SPRINGFIELD, Mo. — Your wedding day is a moment you will never forget.
“I married her and vowed to protect her and nourish her and cherish her. I ended up abusing her instead. Obviously I was breaking everything I promised before God,” Kirk Johnson said.
“First year of marriage he beat me 11 times,” his Wife Brenda Johnson added.
But, they were newlyweds and Brenda did not want to give up on the marriage.
“I value marriage. In the new marriage I said to myslef that I didn’t want to get a divorce. I wanted to fix the problem and restore the relationship,” she said.
And so did Kirk. He took the initiative to seek help for his actions. He even put himself through a class designed for abusers on two separate occasions.
“About 99.9% of them are forced to come in by the courts,” NACIA Director Dennis Davis said. The NACIA is an organization that offers classes similar to the one Kirk Johnson used.
“We do some awareness. Looking at their past where they learned all this wrong decision making,” Davis said.
He says it’s a learned behavior because a lot of abusers were actually once the victim.
“They’re repeating what they’re exposed to so we try to break that cycle by not passing it on to other adults or children,” Davis said.
Kirk Johnson is one of those cases.
“The first thing I had to get a handle on was to stop the blame shifting.
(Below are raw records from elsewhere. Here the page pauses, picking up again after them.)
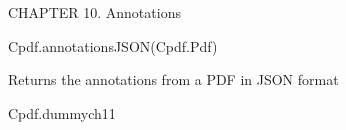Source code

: CHAPTER 10. Annotations

Cpdf.annotationsJSON(Cpdf.Pdf)


Returns the annotations from a PDF in JSON format


Cpdf.dummych11

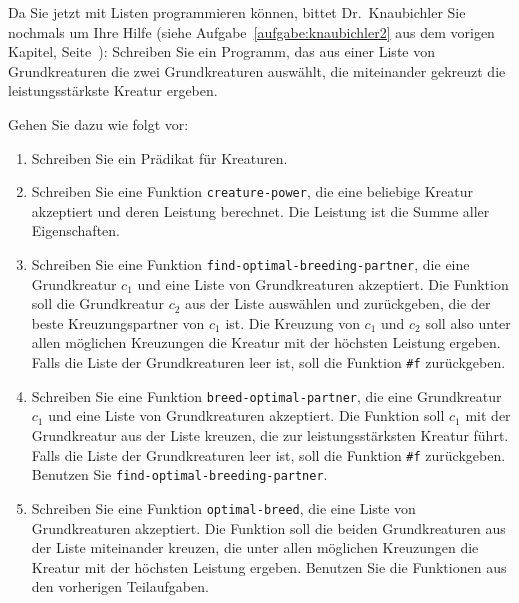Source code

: \begin{aufgabe}
  Da Sie jetzt mit Listen programmieren können, bittet Dr.~Knaubichler
  Sie nochmals um Ihre Hilfe (siehe Aufgabe~\ref{aufgabe:knaubichler2}
  aus dem vorigen Kapitel, Seite~\pageref{aufgabe:knaubichler2}):
  Schreiben Sie ein Programm, das aus einer Liste von Grundkreaturen
  die zwei Grundkreaturen auswählt, die miteinander gekreuzt die
  leistungsstärkste Kreatur ergeben.

  Gehen Sie dazu wie folgt vor:

  \begin{enumerate}
  \item Schreiben Sie ein Prädikat für Kreaturen.

  \item Schreiben Sie eine Funktion
    \texttt{creature-power}, die eine beliebige Kreatur akzeptiert und
    deren Leistung berechnet.  Die Leistung ist die Summe aller
    Eigenschaften.

  \item  Schreiben Sie eine Funktion
    \texttt{find-optimal-breeding-partner}, die eine Grundkreatur
    $c_1$ und eine Liste von Grundkreaturen akzeptiert.  Die Funktion
    soll die Grundkreatur $c_2$ aus der Liste auswählen und
    zurückgeben, die der beste Kreuzungspartner von $c_1$ ist.  Die
    Kreuzung von $c_1$ und $c_2$ soll also unter allen möglichen
    Kreuzungen die Kreatur mit der höchsten Leistung ergeben.  Falls
    die Liste der Grundkreaturen leer ist, soll die Funktion \verb|#f|
    zurückgeben.

  \item  Schreiben Sie eine Funktion
    \texttt{breed-optimal-partner}, die eine Grundkreatur $c_1$ und
    eine Liste von Grundkreaturen akzeptiert.  Die Funktion soll $c_1$
    mit der Grundkreatur aus der Liste kreuzen, die zur
    leistungsstärksten Kreatur führt.  Falls die Liste der
    Grundkreaturen leer ist, soll die Funktion \verb|#f| zurückgeben.
    Benutzen Sie \texttt{find-optimal-breeding-partner}.

  \item  Schreiben Sie eine Funktion
    \texttt{optimal-breed}, die eine Liste von Grundkreaturen
    akzeptiert.  Die Funktion soll die beiden Grundkreaturen aus der
    Liste miteinander kreuzen, die unter allen möglichen Kreuzungen
    die Kreatur mit der höchsten Leistung ergeben.  Benutzen Sie die
    Funktionen aus den vorherigen Teilaufgaben.

  \end{enumerate}
\end{aufgabe}

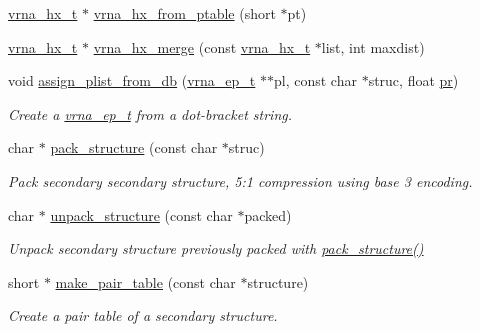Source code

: \begin{DoxyCompactItemize}
\item 
\mbox{\hyperlink{group__struct__utils_ga877363f3a1703b53ecd025c6fcf897a0}{vrna\+\_\+hx\+\_\+t}} $\ast$ \mbox{\hyperlink{group__struct__utils_ga7ca60670fbbf23ae2ac9f63e5dbf8aef}{vrna\+\_\+hx\+\_\+from\+\_\+ptable}} (short $\ast$pt)
\item 
\mbox{\hyperlink{group__struct__utils_ga877363f3a1703b53ecd025c6fcf897a0}{vrna\+\_\+hx\+\_\+t}} $\ast$ \mbox{\hyperlink{group__struct__utils_ga2fdaac8bb6c239c119ad5c20b145b7f2}{vrna\+\_\+hx\+\_\+merge}} (const \mbox{\hyperlink{group__struct__utils_ga877363f3a1703b53ecd025c6fcf897a0}{vrna\+\_\+hx\+\_\+t}} $\ast$list, int maxdist)
\item 
void \mbox{\hyperlink{group__struct__utils_gab61df77cf7949cd516181fce0c3d7d78}{assign\+\_\+plist\+\_\+from\+\_\+db}} (\mbox{\hyperlink{group__struct__utils_gab9ac98ab55ded9fb90043b024b915aca}{vrna\+\_\+ep\+\_\+t}} $\ast$$\ast$pl, const char $\ast$struc, float \mbox{\hyperlink{fold__vars_8h_ac98ec419070aee6831b44e5c700f090f}{pr}})
\begin{DoxyCompactList}\small\item\em Create a \mbox{\hyperlink{group__struct__utils_gab9ac98ab55ded9fb90043b024b915aca}{vrna\+\_\+ep\+\_\+t}} from a dot-\/bracket string. \end{DoxyCompactList}\item 
char $\ast$ \mbox{\hyperlink{group__struct__utils_gac6dfa5e22928c087c6e09ff0054a7ced}{pack\+\_\+structure}} (const char $\ast$struc)
\begin{DoxyCompactList}\small\item\em Pack secondary secondary structure, 5\+:1 compression using base 3 encoding. \end{DoxyCompactList}\item 
char $\ast$ \mbox{\hyperlink{group__struct__utils_ga071c6921efe1eb974f115ee6fefa3c39}{unpack\+\_\+structure}} (const char $\ast$packed)
\begin{DoxyCompactList}\small\item\em Unpack secondary structure previously packed with \mbox{\hyperlink{group__struct__utils_gac6dfa5e22928c087c6e09ff0054a7ced}{pack\+\_\+structure()}} \end{DoxyCompactList}\item 
short $\ast$ \mbox{\hyperlink{group__struct__utils_ga89c32307ee50a0026f4a3131fac0845a}{make\+\_\+pair\+\_\+table}} (const char $\ast$structure)
\begin{DoxyCompactList}\small\item\em Create a pair table of a secondary structure. \end{DoxyCompactList}\item 
$$
\end{DoxyCompactItemize}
It’s skewed thinking. It’s disfunctional thinking. Having to work through the hurt through my past, it frankly created a rage inside of me that I took out on her,” Kirk Johnson said.
Brenda’s abuse continued for 9 years. It was not often physical abuse, but actions that were still considered abuse.
“I said, Lord, I give up. Unless you do something in my life, that’s going to be it,” Johnson said.
With prayer and more classes, they are now 17 years abuse-free and even teach a class of their own.
“I have the priviledge of taking my story and pass it on to them and I’ve seen a lot of lives changed as well,” Brenda Johnson said.
The couple uses it’s experience to now help other couples.
“Number one, the abuser has to actively seek help and really want it. Number two there’s a contract that we do…where both couples sit down and say this is how we’re going to handle a conflict,” Kirk Johnson said.
It is a plan that helped save Brenda and Kirk’s marriage and hopefully stopped the cycle of abuse in their family.